En cela, les relations à l’objet premier pourraient bien constituer des expériences traumatiques désorganisatrices, destructurantes, dont les effets s’opposeraient au développement de la vie psychique.
De ce point de vue, le modèle psychopathologique singulier que je tente de définir au cours de cette recherche, et que M. Berger et moi-même nommons « Pathologies des traumatismes relationnels précoces », me semble s’inscrire dans la filiation des idées de S. Ferenczi, bien qu’il s’en distingue par l’intégration d’éléments issus d’approches différentes.
Ainsi, dans la pensée de Ferenczi, la sexualité est loin d’être seule en question. Il décrit une modalité jusque là inaperçue dans la constitution des traumatismes : la nature de l’objet, de ses dispositions et de ses attitudes à l’égard de l’enfant. Cette modalité concernerait tout autant les réponses de l’objet qui auraient pu faire défaut, que celles qui auraient été apportées de manière inappropriée. D’autre part, cette conception engloberait le rôle de l’objet premier, mais également celui des autres objets investis par la suite (dont notamment l’analyste), dans la répétition de la situation traumatique initiale.

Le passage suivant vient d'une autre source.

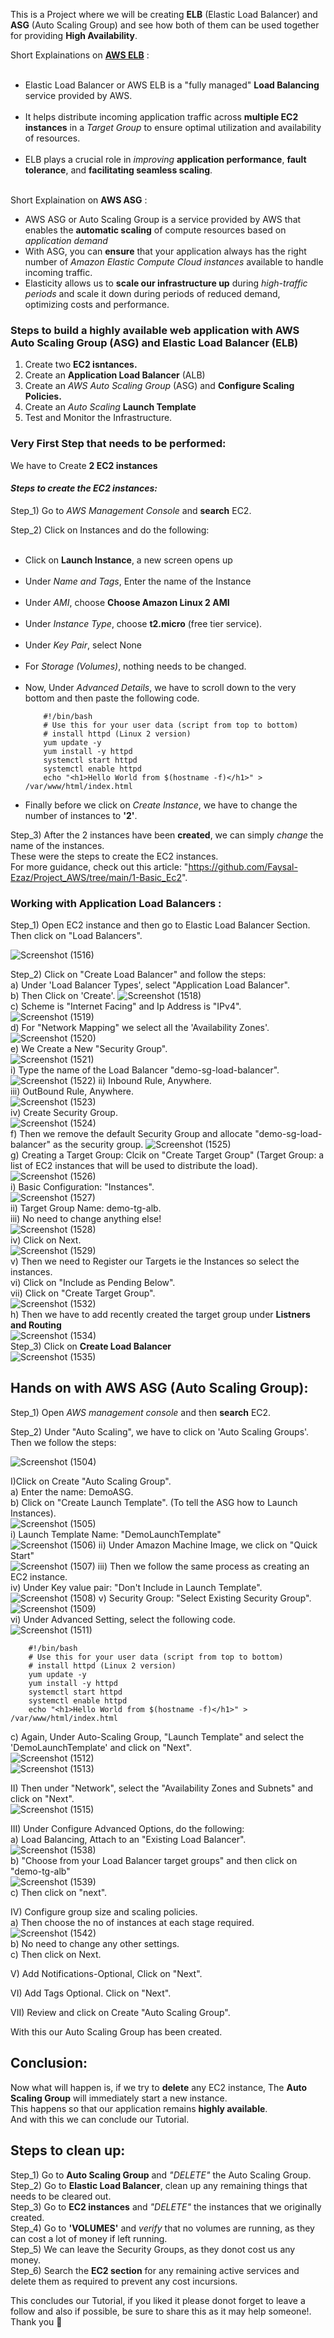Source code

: This is a Project where we will be creating <b>ELB</b> (Elastic Load Balancer) and <b>ASG</b> (Auto Scaling Group) and see how both of them can be used together for providing <b>High Availability</b>.  

Short Explainations on <u><b>AWS ELB</b></u> :  
    <ul>   
      <li>Elastic Load Balancer or AWS ELB is a "fully managed" <b>Load Balancing</b> service provided by AWS.</li>  
      <li>It helps distribute incoming application traffic across <b>multiple EC2 instances</b> in a <i>Target Group</i> to ensure optimal utilization and availability of resources.</li>  
      <li>ELB plays a crucial role in <i>improving</i> <b>application performance</b>, <b>fault tolerance</b>, and <b>facilitating seamless scaling</b>.</li>  
    </ul>  

Short Explaination on <b>AWS ASG</b> : 
  <ul>
    <li>AWS ASG or Auto Scaling Group is a service provided by AWS that enables the <b>automatic scaling</b> of compute resources based on <i>application demand</i></li>  
    <li>With ASG, you can <b>ensure</b> that your application always has the right number of <i>Amazon Elastic Compute Cloud instances</i> available to handle incoming traffic.</li>  
    <li>Elasticity allows us to <b>scale our infrastructure up</b> during <i>high-traffic periods</i> and scale it down during periods of reduced demand, optimizing costs and performance.</li>
  </ul>  

  <h3>Steps to build a highly available web application with AWS Auto Scaling Group (ASG) and Elastic Load Balancer (ELB)</h3>  
  <ol>
    <li>Create two <b>EC2 isntances.</b> </li>  
    <li>Create an <b>Application Load Balancer</b> (ALB) </li>  
    <li>Create an <i>AWS Auto Scaling Group</i> (ASG) and <b>Configure Scaling Policies.</b></li>  
    <li>Create an <i>Auto Scaling</i> <b>Launch Template</b></li>  
    <li>Test and Monitor the Infrastructure.</li>
  </ol>  

<h3>Very First Step that needs to be performed: </h3>    

We have to Create <b>2 EC2 instances</b>  


<h4><i>Steps to create the EC2 instances:</i></h4>    

Step_1) Go to <i>AWS Management Console</i> and <b>search</b> EC2.    

Step_2) Click on Instances and do the following:  
    <ul>  
        <li>Click on <b>Launch Instance</b>, a new screen opens up</li>  
        <li>Under <i>Name and Tags</i>, Enter the name of the Instance</li>  
        <li>Under <i>AMI</i>, choose <b>Choose Amazon Linux 2 AMI</b></li>  
        <li>Under <i>Instance Type</i>, choose <b>t2.micro</b> (free tier service).</li>  
        <li>Under <i>Key Pair</i>, select None</li>  
        <li>For <i>Storage (Volumes)</i>, nothing needs to be changed. </li>  
        <li>Now, Under <i>Advanced Details</i>, we have to scroll down to the very bottom and then paste the following code. </li>  
  
        #!/bin/bash  
        # Use this for your user data (script from top to bottom)  
        # install httpd (Linux 2 version)  
        yum update -y  
        yum install -y httpd  
        systemctl start httpd  
        systemctl enable httpd  
        echo "<h1>Hello World from $(hostname -f)</h1>" > /var/www/html/index.html  
<li>Finally before we click on <i>Create Instance</i>, we have to change the number of instances to <b>'2'</b>.</li>        
</ul>      

Step_3) After the 2 instances have been <b>created</b>, we can simply <i>change</i> the name of the instances.  
These were the steps to create the EC2 instances.  
For more guidance, check out this article:  "https://github.com/Faysal-Ezaz/Project_AWS/tree/main/1-Basic_Ec2".  


<h3>Working with <b>Application Load Balancers</b> :</h3>  
Step_1) Open EC2 instance and then go to Elastic Load Balancer Section. Then click on "Load Balancers".    

![Screenshot (1516)](https://github.com/Faysal-Ezaz/Project_AWS/assets/95119493/c0380e3b-4421-42b9-9d02-fff154e7115b)  

Step_2) Click on "Create Load Balancer" and follow the steps:  
        a) Under 'Load Balancer Types', select "Application Load Balancer".   
        b) Then Click on 'Create'.
        ![Screenshot (1518)](https://github.com/Faysal-Ezaz/Project_AWS/assets/95119493/0fb72277-cbeb-4a21-976b-b1718c1cdadb)    
        c) Scheme is "Internet Facing" and Ip Address is "IPv4".  
        ![Screenshot (1519)](https://github.com/Faysal-Ezaz/Project_AWS/assets/95119493/6dd67486-8623-479e-bbbb-64093077022d)  
        d) For "Network Mapping"  we select all the 'Availability Zones'.  
        ![Screenshot (1520)](https://github.com/Faysal-Ezaz/Project_AWS/assets/95119493/48d4ae3d-0de6-43ad-9a7a-89bdb9fa1aae)  
        e) We Create a New "Security Group".  
        ![Screenshot (1521)](https://github.com/Faysal-Ezaz/Project_AWS/assets/95119493/1fcfb573-0172-4472-b0c7-ec4654331e84)  
            i) Type the name of the Load Balancer "demo-sg-load-balancer".  
            ![Screenshot (1522)](https://github.com/Faysal-Ezaz/Project_AWS/assets/95119493/97a97a33-7322-4aff-8cde-a012034a86ae)
            ii) Inbound Rule, Anywhere.   
            iii) OutBound Rule, Anywhere.  
            ![Screenshot (1523)](https://github.com/Faysal-Ezaz/Project_AWS/assets/95119493/9364d7e6-8c91-449a-804f-8161ff941413)  
            iv) Create Security Group.   
            ![Screenshot (1524)](https://github.com/Faysal-Ezaz/Project_AWS/assets/95119493/5b2cf109-b8b8-46d5-9b92-334740e330ea)  
        f) Then we remove the default Security Group and allocate "demo-sg-load-balancer" as the security group. 
        ![Screenshot (1525)](https://github.com/Faysal-Ezaz/Project_AWS/assets/95119493/30005f8d-6b4a-4a67-8322-274845a7058e)  
        g) Creating a Target Group: Clcik on "Create Target Group" (Target Group: a list of EC2 instances that will be used to distribute the load).  
            ![Screenshot (1526)](https://github.com/Faysal-Ezaz/Project_AWS/assets/95119493/8bf50b9d-e76a-4f5b-8b15-3780ff7f366c)  
            i) Basic Configuration: "Instances".   
            ![Screenshot (1527)](https://github.com/Faysal-Ezaz/Project_AWS/assets/95119493/bd1550e4-f0bd-4745-9adb-c02ebba15f29)  
            ii) Target Group Name: demo-tg-alb.  
            iii) No need to change anything else!  
            ![Screenshot (1528)](https://github.com/Faysal-Ezaz/Project_AWS/assets/95119493/03cfdca2-96cf-4d99-9afd-2d8077e206da)  
            iv) Click on Next.  
            ![Screenshot (1529)](https://github.com/Faysal-Ezaz/Project_AWS/assets/95119493/85928b80-714e-4524-b2d5-2dd856a0ec7a)  
            v) Then we need to Register our Targets ie the Instances so select the instances.  
            vi) Click on "Include as Pending Below".  
            vii) Click on "Create Target Group".  
            ![Screenshot (1532)](https://github.com/Faysal-Ezaz/Project_AWS/assets/95119493/c23f2c40-e793-4a4c-abc7-8588f83dbef1)  
        h) Then we have to add recently created the target group under <b>Listners and Routing</b>  
        ![Screenshot (1534)](https://github.com/Faysal-Ezaz/Project_AWS/assets/95119493/4257343f-31f3-4eb0-8f65-93acff689212)  
        Step_3) Click on <b>Create Load Balancer</b>  
        ![Screenshot (1535)](https://github.com/Faysal-Ezaz/Project_AWS/assets/95119493/0b7d3068-336b-4f6a-88ec-69a2a035fa0e)  

        
<h2>Hands on with <b>AWS ASG (Auto Scaling Group): </b></h2>  

Step_1) Open <i>AWS management console</i> and then <b>search</b> EC2.  

Step_2) Under "Auto Scaling", we have to click on 'Auto Scaling Groups'. Then we follow the steps:  

![Screenshot (1504)](https://github.com/Faysal-Ezaz/Project_AWS/assets/95119493/7cf8f124-0d93-4518-8471-2d7a878504a3)  

I)Click on Create "Auto Scaling Group".   
    a) Enter the name: DemoASG.  
    b) Click on "Create Launch Template".  (To tell the ASG how to Launch Instances).  
    ![Screenshot (1505)](https://github.com/Faysal-Ezaz/Project_AWS/assets/95119493/8da74c15-81a4-4535-a86e-13df6b0f9190)  
        i) Launch Template Name: "DemoLaunchTemplate"    
        ![Screenshot (1506)](https://github.com/Faysal-Ezaz/Project_AWS/assets/95119493/7ac71ad6-dc34-4fca-bfab-3c28df09b283)
        ii) Under Amazon Machine Image, we click on "Quick Start"  
        ![Screenshot (1507)](https://github.com/Faysal-Ezaz/Project_AWS/assets/95119493/69ac3d27-03b8-4fa9-a3e0-a31c9b8fe6f9)
        iii) Then we follow the same process as creating an EC2 instance.  
        iv) Under Key value pair: "Don't Include in Launch Template".  
          ![Screenshot (1508)](https://github.com/Faysal-Ezaz/Project_AWS/assets/95119493/de67442d-4d14-4da4-917a-88f4e486d871)
        v) Security Group: "Select Existing Security Group".  
        ![Screenshot (1509)](https://github.com/Faysal-Ezaz/Project_AWS/assets/95119493/5bd66bdf-d69b-4076-ab84-444e57a91a34)  
        vi) Under Advanced Setting, select the following code.  
        ![Screenshot (1511)](https://github.com/Faysal-Ezaz/Project_AWS/assets/95119493/de62e588-e7a6-4c51-8090-29706f1cb135)


        #!/bin/bash  
        # Use this for your user data (script from top to bottom)  
        # install httpd (Linux 2 version)  
        yum update -y  
        yum install -y httpd  
        systemctl start httpd  
        systemctl enable httpd  
        echo "<h1>Hello World from $(hostname -f)</h1>" > /var/www/html/index.html   

c) Again, Under Auto-Scaling Group, "Launch Template" and select the 'DemoLaunchTemplate' and click on "Next".   
![Screenshot (1512)](https://github.com/Faysal-Ezaz/Project_AWS/assets/95119493/9d083bfc-3234-4e5a-a933-3af68f8b4b0a)    
![Screenshot (1513)](https://github.com/Faysal-Ezaz/Project_AWS/assets/95119493/b50686f0-06fa-4224-902b-3dc52e23d31d)


II) Then under "Network", select the "Availability Zones and Subnets" and click on "Next".   
![Screenshot (1515)](https://github.com/Faysal-Ezaz/Project_AWS/assets/95119493/52b5dda0-e7da-433c-892d-73b58cfff334)  

III) Under Configure Advanced Options, do the following:  
    a) Load Balancing, Attach to an "Existing Load Balancer".   
    ![Screenshot (1538)](https://github.com/Faysal-Ezaz/Project_AWS/assets/95119493/f1f972e6-61e9-486e-994e-1a905f108277)  
    b) "Choose from your Load Balancer target groups" and then click on "demo-tg-alb"  
    ![Screenshot (1539)](https://github.com/Faysal-Ezaz/Project_AWS/assets/95119493/83ecb117-280c-4150-ae8b-47426fc5f8ac)  
    c) Then click on "next".  

IV) Configure group size and scaling policies.  
    a) Then choose the no of instances at each stage required.  
    ![Screenshot (1542)](https://github.com/Faysal-Ezaz/Project_AWS/assets/95119493/ed69c1b5-5694-48cd-9a34-ac6f79778138)  
    b) No need to change any other settings.  
    c) Then click on Next.   

V) Add Notifications-Optional, Click on "Next".   

VI) Add Tags Optional. Click on "Next".   

VII) Review and click on Create "Auto Scaling Group".    


With this our Auto Scaling Group has been created.  

<h2>Conclusion:</h2>  

Now what will happen is, if we try to <b>delete</b> any EC2 instance, The <b>Auto Scaling Group</b> will immediately start a new instance.  
This happens so that our application remains <b>highly available</b>.  
And with this we can conclude our Tutorial. 



<h2>Steps to clean up: </h2>  

Step_1) Go to <b>Auto Scaling Group</b> and <i>"DELETE"</i> the Auto Scaling Group.  
Step_2) Go to <b>Elastic Load Balancer</b>, clean up any remaining things that needs to be cleared out.  
Step_3) Go to <b>EC2 instances</b> and <i>"DELETE"</i> the instances that we originally created.   
Step_4) Go to <b>'VOLUMES'</b> and <i>verify</i> that no volumes are running, as they can cost a lot of money if left running.   
Step_5) We can leave the Security Groups, as they donot cost us any money.  
Step_6) Search the <b>EC2 section</b> for any remaining active services and delete them as required to prevent any cost incursions. 



This concludes our Tutorial, if you liked it please donot forget to leave a follow and also if possible, be sure to share this as it may help someone!.  
Thank you 👋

C’est ce point qui semble avoir été à l’origine du conflit avec Freud. En effet, d’après T. Bokanowsky 592 , à cette époque pour Freud, invoquer la responsabilité de l’objet premier dans la constitution de la situation traumatique, mais surtout invoquer la compulsion de répétition comme répétition de la situation traumatique « originelle » et en rendre l’objet – partenaire des interactions actuelles, me semble-t-il – partiellement « responsable », aurait été inenvisageable, car cela fût revenu à sous-estimer les ressources de l’appareil psychique et sa capacité à transformer le trauma, ainsi que la douleur psychique qui lui est associée.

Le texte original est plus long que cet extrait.